For the data below, work out how many lines include the string "directories" and report only the number.

*** SOURCE MATERIAL Section Begins ***

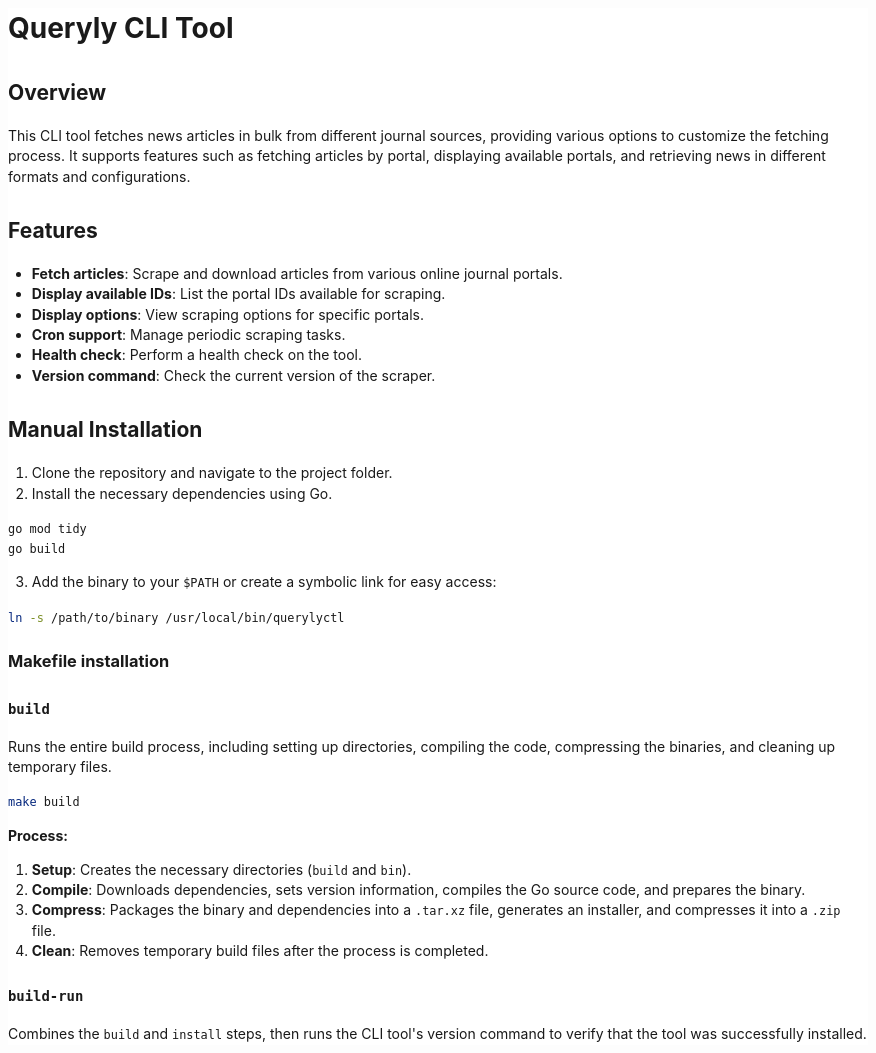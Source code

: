 
# Queryly CLI Tool

## Overview

This CLI tool fetches news articles in bulk from different journal sources, providing various options to customize the fetching process. It supports features such as fetching articles by portal, displaying available portals, and retrieving news in different formats and configurations.

## Features

- **Fetch articles**: Scrape and download articles from various online journal portals.
- **Display available IDs**: List the portal IDs available for scraping.
- **Display options**: View scraping options for specific portals.
- **Cron support**: Manage periodic scraping tasks.
- **Health check**: Perform a health check on the tool.
- **Version command**: Check the current version of the scraper.

## Manual Installation

1. Clone the repository and navigate to the project folder.
2. Install the necessary dependencies using Go.

```bash
go mod tidy
go build
```

3. Add the binary to your `$PATH` or create a symbolic link for easy access:

```bash
ln -s /path/to/binary /usr/local/bin/querylyctl
```

### Makefile installation

### `build`
Runs the entire build process, including setting up directories, compiling the code, compressing the binaries, and cleaning up temporary files.

```bash
make build
```

**Process:**
1. **Setup**: Creates the necessary directories (`build` and `bin`).
2. **Compile**: Downloads dependencies, sets version information, compiles the Go source code, and prepares the binary.
3. **Compress**: Packages the binary and dependencies into a `.tar.xz` file, generates an installer, and compresses it into a `.zip` file.
4. **Clean**: Removes temporary build files after the process is completed.

### `build-run`
Combines the `build` and `install` steps, then runs the CLI tool's version command to verify that the tool was successfully installed.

*** SOURCE MATERIAL Section Ends ***

* **RESPONSE**
2